Jeremy Corbyn, with his Labour manifesto for the upcoming election, are promising ‘real change’. According to the manifesto, the election is, above all, “the change election”. But what is real change? And do people want it?


I suspect that half the country do not. From political psychology, we know that conservative and liberal voters have very different backgrounds, personalities and values. The conservative mindset reflects harder socioeconomic circumstances – where safety and survival are more of an issue than long-term goals and projects; and where being part of a community is a necessity, not a nice-to-have. What matters in these conditions is social order and security, not change.


In contrast, the liberal mindset is more suited to conditions of opportunity. When people can focus on their future wellbeing, rather than just getting by, then values of autonomy and personal growth take precedence. And with financial and material independence, standing up for individual rights and social equality trumps maintaining local communities and traditions. What matters in these conditions is social change and progress, not endorsing the ways things are.

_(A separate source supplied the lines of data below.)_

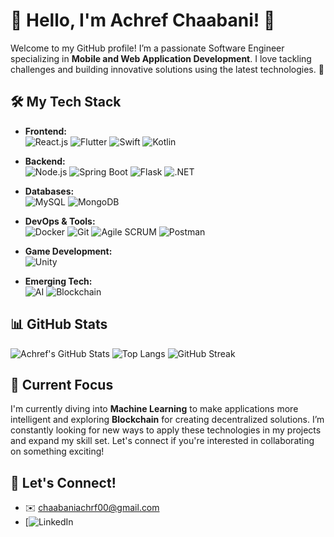 # 👋 Hello, I'm Achref Chaabani! 🚀

Welcome to my GitHub profile! I’m a passionate Software Engineer specializing in **Mobile and Web Application Development**. I love tackling challenges and building innovative solutions using the latest technologies. 🌟

## 🛠️ My Tech Stack
- **Frontend:**  
  ![React.js](https://img.shields.io/badge/React.js-20232A?style=flat&logo=react&logoColor=61DAFB) 
  ![Flutter](https://img.shields.io/badge/Flutter-02569B?style=flat&logo=flutter&logoColor=white) 
  ![Swift](https://img.shields.io/badge/Swift-FA7343?style=flat&logo=swift&logoColor=white) 
  ![Kotlin](https://img.shields.io/badge/Kotlin-0095D5?style=flat&logo=kotlin&logoColor=white) 
  
- **Backend:**  
  ![Node.js](https://img.shields.io/badge/Node.js-339933?style=flat&logo=node.js&logoColor=white) 
  ![Spring Boot](https://img.shields.io/badge/Spring_Boot-6DB33F?style=flat&logo=spring-boot&logoColor=white) 
  ![Flask](https://img.shields.io/badge/Flask-000000?style=flat&logo=flask&logoColor=white) 
  ![.NET](https://img.shields.io/badge/.NET-512BD4?style=flat&logo=dotnet&logoColor=white)

- **Databases:**  
  ![MySQL](https://img.shields.io/badge/MySQL-4479A1?style=flat&logo=mysql&logoColor=white) 
  ![MongoDB](https://img.shields.io/badge/MongoDB-4EA94B?style=flat&logo=mongodb&logoColor=white) 

- **DevOps & Tools:**  
  ![Docker](https://img.shields.io/badge/Docker-2496ED?style=flat&logo=docker&logoColor=white) 
  ![Git](https://img.shields.io/badge/Git-F05032?style=flat&logo=git&logoColor=white) 
  ![Agile SCRUM](https://img.shields.io/badge/Agile_SCRUM-6DB33F?style=flat&logo=agile&logoColor=white) 
  ![Postman](https://img.shields.io/badge/Postman-FF6C37?style=flat&logo=postman&logoColor=white)

- **Game Development:**  
  ![Unity](https://img.shields.io/badge/Unity-000000?style=flat&logo=unity&logoColor=white)

- **Emerging Tech:**  
  ![AI](https://img.shields.io/badge/AI-FF6F00?style=flat&logo=ai&logoColor=white) 
  ![Blockchain](https://img.shields.io/badge/Blockchain-121D33?style=flat&logo=blockchain&logoColor=white) 

## 📊 GitHub Stats
![Achref's GitHub Stats](https://github-readme-stats.vercel.app/api?username=achref212&show_icons=true&theme=radical)
![Top Langs](https://github-readme-stats.vercel.app/api/top-langs/?username=achref212&layout=compact&theme=radical)
![GitHub Streak](https://github-readme-streak-stats.herokuapp.com/?user=achref212&theme=radical)

## 🎯 Current Focus
I'm currently diving into **Machine Learning** to make applications more intelligent and exploring **Blockchain** for creating decentralized solutions. I’m constantly looking for new ways to apply these technologies in my projects and expand my skill set. Let's connect if you're interested in collaborating on something exciting!

## 💼 Let's Connect!
- ✉️ [chaabaniachrf00@gmail.com](mailto:chaabaniachrf00@gmail.com)
- [![LinkedIn](www.linkedin.com/in/chaabani-achref-2664981b7)
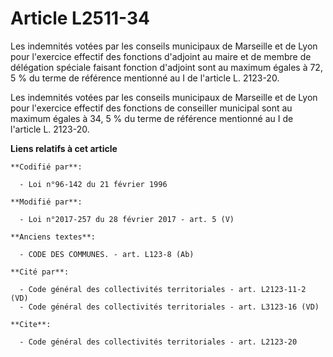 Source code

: # Article L2511-34

Les indemnités votées par   les conseils municipaux de Marseille et de Lyon pour l'exercice effectif des fonctions d'adjoint
au maire et de membre de délégation spéciale faisant fonction d'adjoint sont au maximum égales à 72, 5 % du terme de
référence mentionné au I de l'article L. 2123-20. 

Les indemnités votées par   les conseils municipaux de Marseille et de Lyon pour l'exercice effectif des fonctions de
conseiller municipal sont au maximum égales à 34, 5 % du terme de référence mentionné au I de l'article L. 2123-20.

**Liens relatifs à cet article**

	**Codifié par**:

	  - Loi n°96-142 du 21 février 1996

	**Modifié par**:

	  - Loi n°2017-257 du 28 février 2017 - art. 5 (V)

	**Anciens textes**:

	  - CODE DES COMMUNES. - art. L123-8 (Ab)

	**Cité par**:

	  - Code général des collectivités territoriales - art. L2123-11-2 (VD)
	  - Code général des collectivités territoriales - art. L3123-16 (VD)

	**Cite**:

	  - Code général des collectivités territoriales - art. L2123-20
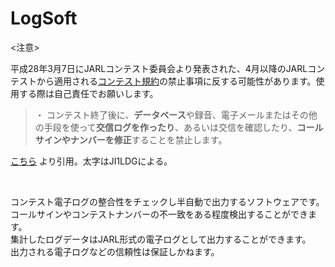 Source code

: # LogSoft

&lt;注意&gt;

平成28年3月7日にJARLコンテスト委員会より発表された、4月以降のJARLコンテストから適用される<a href="http://www.jarl.org/Japanese/1_Tanoshimo/1-1_Contest/Contest.htm" target="_blank">コンテスト規約</a>の禁止事項に反する可能性があります。使用する際は自己責任でお願いします。
<blockquote> ・ コンテスト終了後に、<strong>データベース</strong>や録音、電子メールまたはその他の手段を使って<strong>交信ログを作ったり</strong>、あるいは交信を確認したり、<strong>コールサインやナンバーを修正</strong>することを禁止します。</blockquote>
<a href="http://www.jarl.org/Japanese/1_Tanoshimo/1-1_Contest/Contest.htm" target="_blank">こちら</a> より引用。太字はJI1LDGによる。

&nbsp;

コンテスト電子ログの整合性をチェックし半自動で出力するソフトウェアです。<br>
コールサインやコンテストナンバーの不一致をある程度検出することができます。<br>
集計したログデータはJARL形式の電子ログとして出力することができます。<br>
出力される電子ログなどの信頼性は保証しかねます。
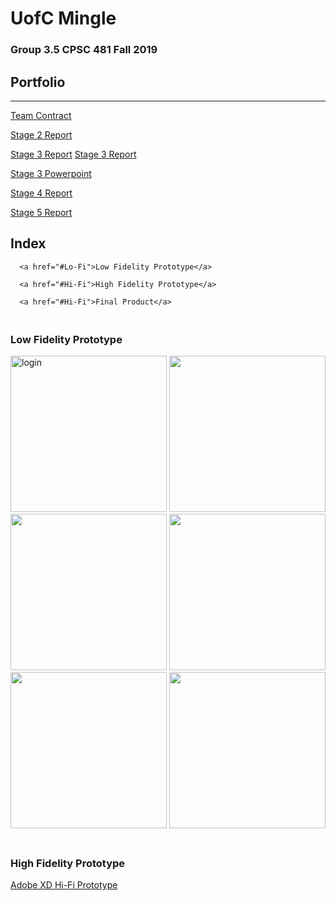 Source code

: # UofC Mingle
### Group 3.5 CPSC 481 Fall 2019
## Portfolio

---


<a href="https://colin-lacey.github.io/UofC-Mingle/pdf/TeamContract.pdf">Team Contract</a>

<a href="https://colin-lacey.github.io/UofC-Mingle/pdf/report.pdf">Stage 2 Report</a>

[Stage 3 Report](../pdf/report3.pdf)
 <a href="https://colin-lacey.github.io/UofC-Mingle/pdf/report3.pdf">Stage 3 Report</a>
 
 <a href="https://colin-lacey.github.io/UofC-Mingle/pdf/ppt3.pptx">Stage 3 Powerpoint</a>
 
 <a href="https://colin-lacey.github.io/UofC-Mingle/pdf/report4.pdf">Stage 4 Report</a>
 
 <a href="https://colin-lacey.github.io/UofC-Mingle/pdf/report5.pdf">Stage 5 Report</a>

## Index
<section>
  <nav id="nav">
      
      <a href="#Lo-Fi">Low Fidelity Prototype</a>
      
      <a href="#Hi-Fi">High Fidelity Prototype</a>
      
      <a href="#Hi-Fi">Final Product</a>
      
  </nav>
</section>



<section id="Lo-Fi">
  <h3><br/>Low Fidelity Prototype</h3>
  <img src="https://colin-lacey.github.io/UofC-Mingle/images/login.jpg" width="250" alt="login">
  <img src="https://colin-lacey.github.io/UofC-Mingle/images/categories.jpg" width="250" alt="">
  <img src="https://colin-lacey.github.io/UofC-Mingle/images/scroll.jpg" width="250" alt="">
  <img src="https://colin-lacey.github.io/UofC-Mingle/images/clublisting.jpg" width="250" alt="">
  <img src="https://colin-lacey.github.io/UofC-Mingle/images/clubpage.jpg" width="250" alt="">
  <img src="https://colin-lacey.github.io/UofC-Mingle/images/map.jpg" width="250" alt="">
<section id="Hi-Fi">
  <h3><br/>High Fidelity Prototype</h3>
  <a href="https://colin-lacey.github.io/UofC-Mingle/pdf/report.pdf">Adobe XD Hi-Fi Prototype</a>
  

  

<section>
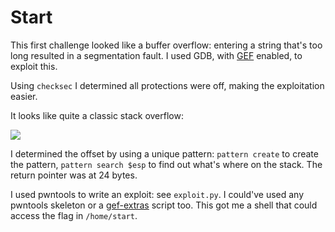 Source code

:# Start

This first challenge looked like a buffer overflow: entering a string that's too long resulted in a segmentation fault. I used GDB, with [GEF](https://github.com/hugsy/gef) enabled, to exploit this.

Using `checksec` I determined all protections were off, making the exploitation easier.

It looks like quite a classic stack overflow:

![](https://imgur.com/53OJU75.png)

I determined the offset by using a unique pattern: `pattern create` to create the pattern, `pattern search $esp` to find out what's where on the stack. The return pointer was at 24 bytes.

I used pwntools to write an exploit: see `exploit.py`. I could've used any pwntools skeleton or a [gef-extras](https://github.com/hugsy/gef-extras) script too. This got me a shell that could access the flag in `/home/start`.
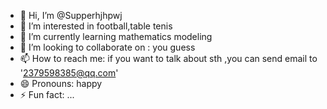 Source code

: - 👋 Hi, I’m @Supperhjhpwj
- 👀 I’m interested in football,table tenis
- 🌱 I’m currently learning mathematics modeling
- 💞️ I’m looking to collaborate on : you guess
- 📫 How to reach me: if you want to talk about sth ,you can send email to '2379598385@qq.com'
- 😄 Pronouns: happy
- ⚡ Fun fact: ...

<!---
Supperhjhpwj/Supperhjhpwj is a ✨ special ✨ repository because its `README.md` (this file) appears on your GitHub profile.
You can click the Preview link to take a look at your changes.
--->
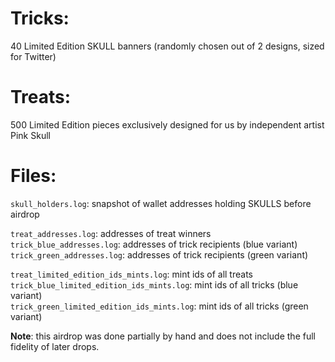 # Tricks:  
40 Limited Edition SKULL banners (randomly chosen out of 2 designs, sized for Twitter)

# Treats:  
500 Limited Edition pieces exclusively designed for us by independent artist Pink Skull 

# Files:
`skull_holders.log`: snapshot of wallet addresses holding SKULLS before airdrop  

`treat_addresses.log`: addresses of treat winners  
`trick_blue_addresses.log`: addresses of trick recipients (blue variant)  
`trick_green_addresses.log`: addresses of trick recipients (green variant)

`treat_limited_edition_ids_mints.log`: mint ids of all treats  
`trick_blue_limited_edition_ids_mints.log`: mint ids of all tricks (blue variant)  
`trick_green_limited_edition_ids_mints.log`: mint ids of all tricks (green variant)  

**Note**: this airdrop was done partially by hand and does not include the full fidelity of later drops.
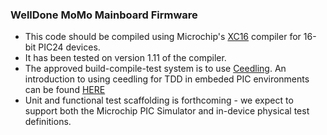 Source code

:### WellDone MoMo Mainboard Firmware

* This code should be compiled using Microchip's [XC16](http://www.microchip.com/pagehandler/en_us/devtools/mplabxc/) compiler for 16-bit PIC24 devices.
* It has been tested on version 1.11 of the compiler.
* The approved build-compile-test system is to use [Ceedling](http://throwtheswitch.org/).  An introduction to using ceedling for TDD in embeded PIC environments can be found [HERE](http://spin.atomicobject.com/2012/10/22/getting-started-with-tdd-for-microchips-pics/)
* Unit and functional test scaffolding is forthcoming - we expect to support both the Microchip PIC Simulator and in-device physical test definitions.
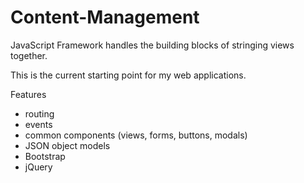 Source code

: Content-Management
====================

JavaScript Framework handles the building blocks of stringing views together.

This is the current starting point for my web applications.

Features
* routing
* events
* common components (views, forms, buttons, modals)
* JSON object models
* Bootstrap
* jQuery

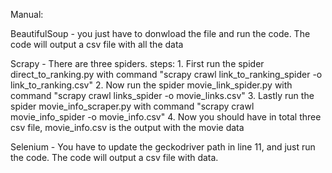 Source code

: Manual:

BeautifulSoup - you just have to donwload the file and run the code. The code will output a csv file with all the data

Scrapy - There are three spiders. steps:
          1. First run the spider direct_to_ranking.py with command "scrapy crawl link_to_ranking_spider -o link_to_ranking.csv"
          2. Now run the spider movie_link_spider.py with command "scrapy crawl links_spider -o movie_links.csv"
          3. Lastly run the spider movie_info_scraper.py with command "scrapy crawl movie_info_spider -o movie_info.csv"
          4. Now you should have in total three csv file, movie_info.csv is the output with the movie data

Selenium - You have to update the geckodriver path in line 11, and just run the code. The code will output a csv file with data.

To the liberal, it seems as if we have all the opportunities to create a better society – as Corbyn says: “The future is ours to make… for the many, not the few.” But to the conservative, it seems as if things are falling apart and we need to hold tight. This is why liberals look towards the future (full of opportunity and progress) and conservatives look back to the past (full of security and stability). The result is that Labour votes are desperate for ‘real change’, while Conservative voters want the complete opposite.

So is ‘real change’ just a phrase to attract left-leaning voters, while falling on deaf ears for the more conservatively minded? For many of the policies in the Labour manifesto, I think this is the case. However, seen in a different way, the idea of ‘real change’ may appeal equally to the left and right.


Remember that what conservatives want is order and security. This may not always be achieved by maintaining the status quo. Change is coming, whether we like it or not. Of course, liberals may often claim that a greater amount of change is necessary than is true. But we cannot deny that technological unemployment and climate change are going to change the way societies are run. Both liberals and conservatives will need to adapt to this – for the purposes of order and security, not just progress. This one point of agreement that reaches across the political divide.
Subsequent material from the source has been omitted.